Thursday, May 14, 2015

Literary Links: Libraries in the news

This April 26th marked the 114th anniversary of steel magnate and philanthropist Andrew Carnegie's gift of 60 library branch buildings to the New York Public Library. Carnegie donated 1,679 library buildings throughout the United States. We feel honored to be part of the library tradition in this country!  Here's some links to recent articles about libraries:

At This Fashion Library, You Check out Clothes Instead of Buying Them [Co.Exist]
"The library currently has 1,200 items in stock at any moment, and another 500 checked out to customers. Eventually, they hope to expand to other cities around the world. 'Our dream is to go on holidays with some hand luggage and your library card, and have access to a big LENA wardrobe wherever you are,' says Smulders."

Baltimore Libraries Stay Open Through Riots, Because 'The Community Needs Us' [MTV]
"With a state of emergency declared and schools closed citywide Tuesday morning, the Enoch Pratt Free Library has chosen to stay open, providing a hub of comfort and community to all Baltimore neighborhoods, including the ones most affected by the mayhem."

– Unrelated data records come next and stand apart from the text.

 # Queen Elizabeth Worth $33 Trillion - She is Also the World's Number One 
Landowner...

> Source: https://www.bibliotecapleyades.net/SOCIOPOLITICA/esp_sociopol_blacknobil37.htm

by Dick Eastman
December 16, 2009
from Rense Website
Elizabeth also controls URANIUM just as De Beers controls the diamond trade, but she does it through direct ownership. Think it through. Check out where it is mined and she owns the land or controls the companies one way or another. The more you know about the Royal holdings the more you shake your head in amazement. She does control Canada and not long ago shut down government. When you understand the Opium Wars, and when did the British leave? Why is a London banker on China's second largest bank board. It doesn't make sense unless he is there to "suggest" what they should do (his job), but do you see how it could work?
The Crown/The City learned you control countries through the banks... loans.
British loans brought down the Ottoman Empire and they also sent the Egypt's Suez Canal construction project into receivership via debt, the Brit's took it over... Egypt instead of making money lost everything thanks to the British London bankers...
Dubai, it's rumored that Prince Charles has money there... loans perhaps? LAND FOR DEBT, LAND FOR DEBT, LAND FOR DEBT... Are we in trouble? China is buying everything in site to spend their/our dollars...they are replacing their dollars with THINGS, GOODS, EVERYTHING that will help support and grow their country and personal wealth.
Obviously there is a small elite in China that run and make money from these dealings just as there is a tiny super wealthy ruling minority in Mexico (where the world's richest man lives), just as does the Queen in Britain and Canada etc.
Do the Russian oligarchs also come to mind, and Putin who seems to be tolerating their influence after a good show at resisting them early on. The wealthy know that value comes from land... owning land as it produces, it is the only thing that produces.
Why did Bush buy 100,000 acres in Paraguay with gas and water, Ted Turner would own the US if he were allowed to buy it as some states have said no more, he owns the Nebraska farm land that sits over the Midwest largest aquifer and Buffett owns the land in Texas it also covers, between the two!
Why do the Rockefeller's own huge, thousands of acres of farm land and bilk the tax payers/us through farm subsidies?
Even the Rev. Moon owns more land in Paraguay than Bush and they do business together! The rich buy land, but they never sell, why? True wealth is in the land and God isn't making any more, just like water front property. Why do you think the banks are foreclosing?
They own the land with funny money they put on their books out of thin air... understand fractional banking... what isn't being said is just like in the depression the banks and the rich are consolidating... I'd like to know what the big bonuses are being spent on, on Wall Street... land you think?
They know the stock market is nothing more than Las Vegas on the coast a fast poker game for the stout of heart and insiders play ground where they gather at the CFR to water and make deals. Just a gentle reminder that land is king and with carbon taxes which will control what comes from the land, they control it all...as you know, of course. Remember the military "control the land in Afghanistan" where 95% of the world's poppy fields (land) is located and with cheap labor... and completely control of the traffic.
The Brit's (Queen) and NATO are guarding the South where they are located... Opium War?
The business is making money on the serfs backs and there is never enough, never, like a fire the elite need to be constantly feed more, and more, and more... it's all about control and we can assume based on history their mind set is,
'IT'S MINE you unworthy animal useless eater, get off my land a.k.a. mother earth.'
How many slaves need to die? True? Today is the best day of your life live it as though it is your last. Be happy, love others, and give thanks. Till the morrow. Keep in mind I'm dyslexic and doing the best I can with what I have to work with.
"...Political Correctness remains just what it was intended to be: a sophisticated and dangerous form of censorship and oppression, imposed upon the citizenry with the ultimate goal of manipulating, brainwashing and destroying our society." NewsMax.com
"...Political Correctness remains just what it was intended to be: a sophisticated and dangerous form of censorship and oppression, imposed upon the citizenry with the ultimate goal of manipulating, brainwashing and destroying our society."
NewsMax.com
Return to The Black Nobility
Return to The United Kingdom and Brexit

A Long Way From Wax Cylinders, Library of Congress Slowly Joins the Digital Age [NPR]
"The Library of Congress has a trove of online content. You can hear Louise Bogan recite a poem... Or listen to a recording of a former slave, Fountain Hughes, recalling his life."

Libraries Make Space for 3-D Printers; Rules are Sure to Follow [NPR]
"And in an age where digital and technical literacy is stressed alongside traditional reading and writing, libraries are setting up plenty of space for the unexpected."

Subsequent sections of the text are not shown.